中日1位・柳裕也 母が明かした孝行息子との“二人三脚”
中日に1位指名された柳裕也(投手・22歳・明大)は、12歳にして父の葬儀の喪主を務めた。
当時、小学6年生。母の薫さん(46)は喪主を息子に頼んだのかどうか覚えていない。ただ葬儀の前夜、柳が一人、手紙を書いていた姿は今も目に焼きついている。
「プロ野球選手になって、お母さんと(2歳下の妹)幸奈を守ります。だから安心してください」
柳は翌日、涙を見せることなく手紙を読みあげた。
宮崎県都城市内で運送業を営んでいた父・博美さんが仕事中の事故で亡くなった2006年8月のことだった。
「男はどんなにつらくても泣いちゃ駄目だ」
博美さんは生前、柳にこう伝えていた。薫さんは「父への思いが深かったから、手紙にしたためて言葉にしようと思ったのかもしれません」と言う。

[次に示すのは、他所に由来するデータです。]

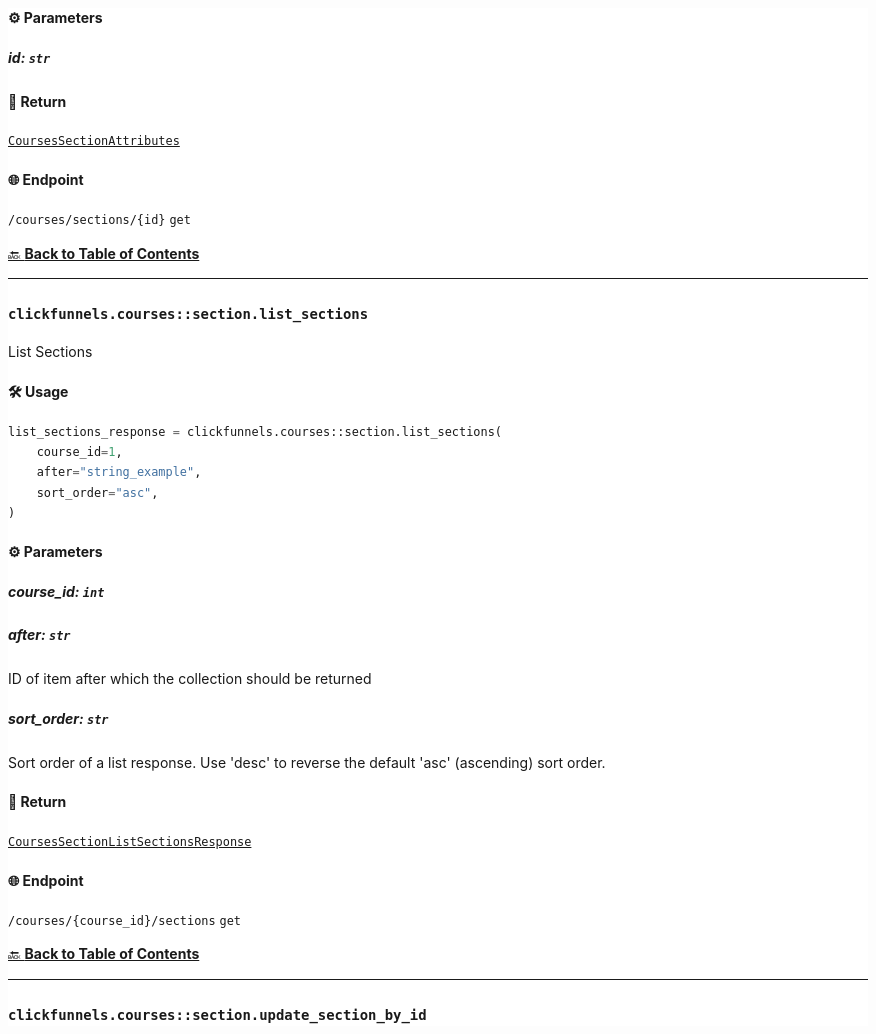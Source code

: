 #### ⚙️ Parameters<a id="⚙️-parameters"></a>

##### id: `str`<a id="id-str"></a>

#### 🔄 Return<a id="🔄-return"></a>

[`CoursesSectionAttributes`](./click_funnels_python_sdk/pydantic/courses_section_attributes.py)

#### 🌐 Endpoint<a id="🌐-endpoint"></a>

`/courses/sections/{id}` `get`

[🔙 **Back to Table of Contents**](#table-of-contents)

---

### `clickfunnels.courses::section.list_sections`<a id="clickfunnelscoursessectionlist_sections"></a>

List Sections

#### 🛠️ Usage<a id="🛠️-usage"></a>

```python
list_sections_response = clickfunnels.courses::section.list_sections(
    course_id=1,
    after="string_example",
    sort_order="asc",
)
```

#### ⚙️ Parameters<a id="⚙️-parameters"></a>

##### course_id: `int`<a id="course_id-int"></a>

##### after: `str`<a id="after-str"></a>

ID of item after which the collection should be returned

##### sort_order: `str`<a id="sort_order-str"></a>

Sort order of a list response. Use 'desc' to reverse the default 'asc' (ascending) sort order.

#### 🔄 Return<a id="🔄-return"></a>

[`CoursesSectionListSectionsResponse`](./click_funnels_python_sdk/pydantic/courses_section_list_sections_response.py)

#### 🌐 Endpoint<a id="🌐-endpoint"></a>

`/courses/{course_id}/sections` `get`

[🔙 **Back to Table of Contents**](#table-of-contents)

---

### `clickfunnels.courses::section.update_section_by_id`<a id="clickfunnelscoursessectionupdate_section_by_id"></a>
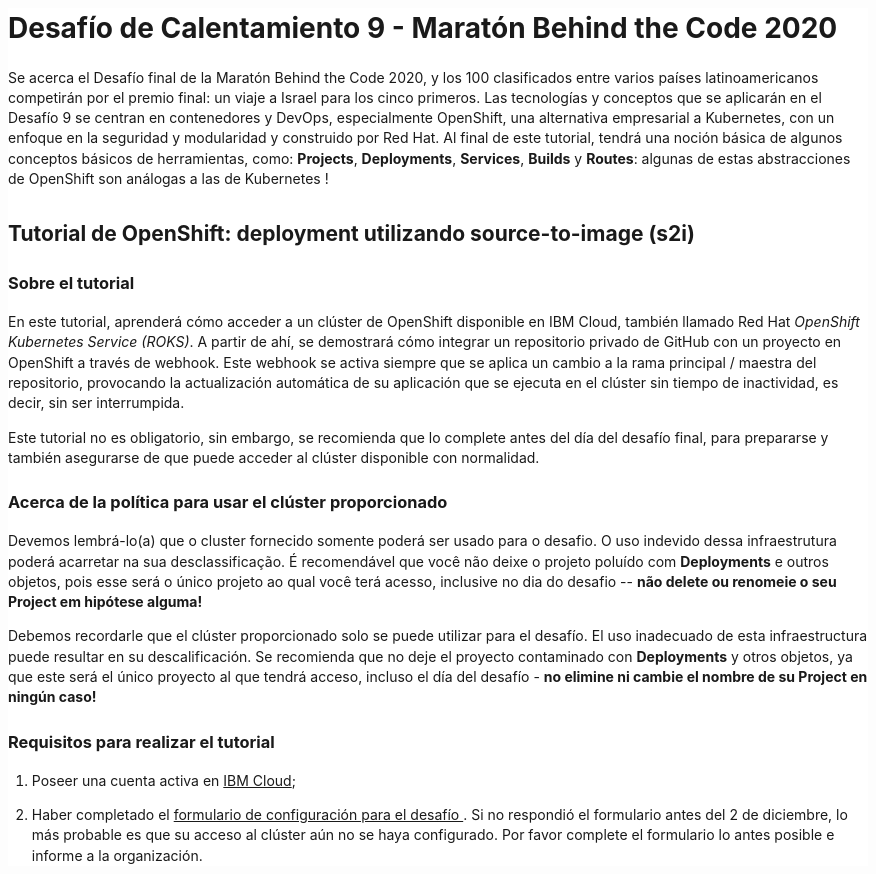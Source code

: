 #  Desafío de Calentamiento 9 - Maratón Behind the Code 2020

Se acerca el Desafío final de la Maratón Behind the Code 2020, y los 100 clasificados entre varios países latinoamericanos competirán por el premio final: un viaje a Israel para los cinco primeros. Las tecnologías y conceptos que se aplicarán en el Desafío 9 se centran en contenedores y DevOps, especialmente OpenShift, una alternativa empresarial a Kubernetes, con un enfoque en la seguridad y modularidad y construido por Red Hat. Al final de este tutorial, tendrá una noción básica de algunos conceptos básicos de herramientas, como: **Projects**, **Deployments**, **Services**, **Builds** y **Routes**: algunas de estas abstracciones de OpenShift son análogas a las de Kubernetes !

## Tutorial de OpenShift: deployment utilizando source-to-image (s2i)

### Sobre el tutorial

En este tutorial, aprenderá cómo acceder a un clúster de OpenShift disponible en IBM Cloud, también llamado Red Hat *OpenShift Kubernetes Service (ROKS)*. A partir de ahí, se demostrará cómo integrar un repositorio privado de GitHub con un proyecto en OpenShift a través de webhook. Este webhook se activa siempre que se aplica un cambio a la rama principal / maestra del repositorio, provocando la actualización automática de su aplicación que se ejecuta en el clúster sin tiempo de inactividad, es decir, sin ser interrumpida.

Este tutorial no es obligatorio, sin embargo, se recomienda que lo complete antes del día del desafío final, para prepararse y también asegurarse de que puede acceder al clúster disponible con normalidad.


### Acerca de la política para usar el clúster proporcionado

Devemos lembrá-lo(a) que o cluster fornecido somente poderá ser usado para o desafio. O uso indevido dessa infraestrutura poderá acarretar na sua desclassificação. É recomendável que você não deixe o projeto poluído com **Deployments** e outros objetos, pois esse será o único projeto ao qual você terá acesso, inclusive no dia do desafio -- <b>não delete ou renomeie o seu Project em hipótese alguma!</b>

Debemos recordarle que el clúster proporcionado solo se puede utilizar para el desafío. El uso inadecuado de esta infraestructura puede resultar en su descalificación. Se recomienda que no deje el proyecto contaminado con **Deployments** y otros objetos, ya que este será el único proyecto al que tendrá acceso, incluso el día del desafío - <b> no elimine ni cambie el nombre de su Project en ningún caso! </b>


### Requisitos para realizar el tutorial

1. Poseer una cuenta activa en <a href="https://cloud.ibm.com/registration">IBM Cloud</a>;

2. Haber completado el <a href=https://challenge9.maratona.dev/> formulario de configuración para el desafío </a>. Si no respondió el formulario antes del 2 de diciembre, lo más probable es que su acceso al clúster aún no se haya configurado. Por favor complete el formulario lo antes posible e informe a la organización.
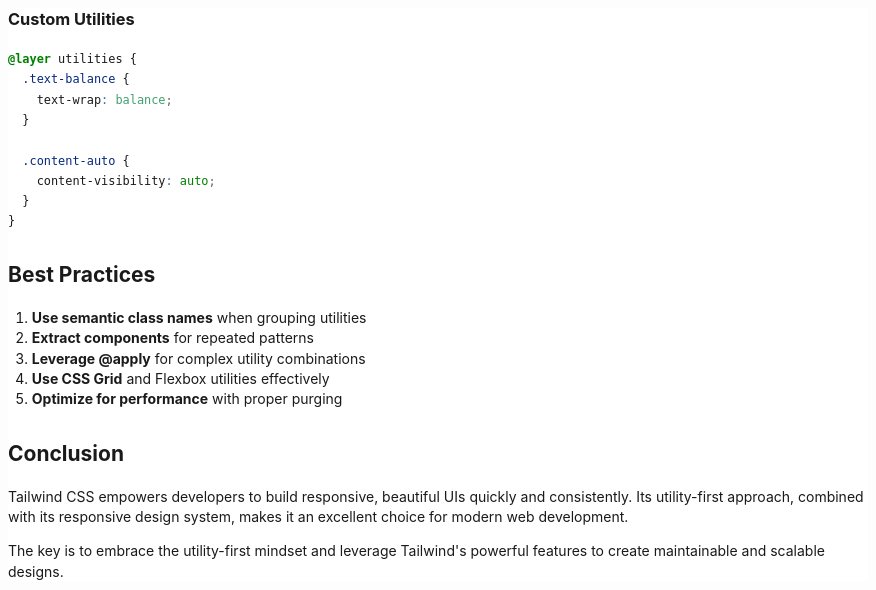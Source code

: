 ### Custom Utilities

```css
@layer utilities {
  .text-balance {
    text-wrap: balance;
  }
  
  .content-auto {
    content-visibility: auto;
  }
}
```

## Best Practices

1. **Use semantic class names** when grouping utilities
2. **Extract components** for repeated patterns
3. **Leverage @apply** for complex utility combinations
4. **Use CSS Grid** and Flexbox utilities effectively
5. **Optimize for performance** with proper purging

## Conclusion

Tailwind CSS empowers developers to build responsive, beautiful UIs quickly and consistently. Its utility-first approach, combined with its responsive design system, makes it an excellent choice for modern web development.

The key is to embrace the utility-first mindset and leverage Tailwind's powerful features to create maintainable and scalable designs.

博美さんは休日、幸奈さんを連れて、柳の練習や試合に付き添った。185センチの父は野球経験はなかったが、教本を買い与え、木材を自ら加工してバットを作った。キャッチボールの相手もした。柳の小学6年時には所属していた「志比田スポーツ少年団」の会長を務め、チームはその夏、学童の全国大会である「マクドナルド杯」に出場。その年は茨城県水戸市で開催された。事故が起きたのは水戸から帰宅してわずか数日後。前日はチームの役員同士で反省会を開いていた。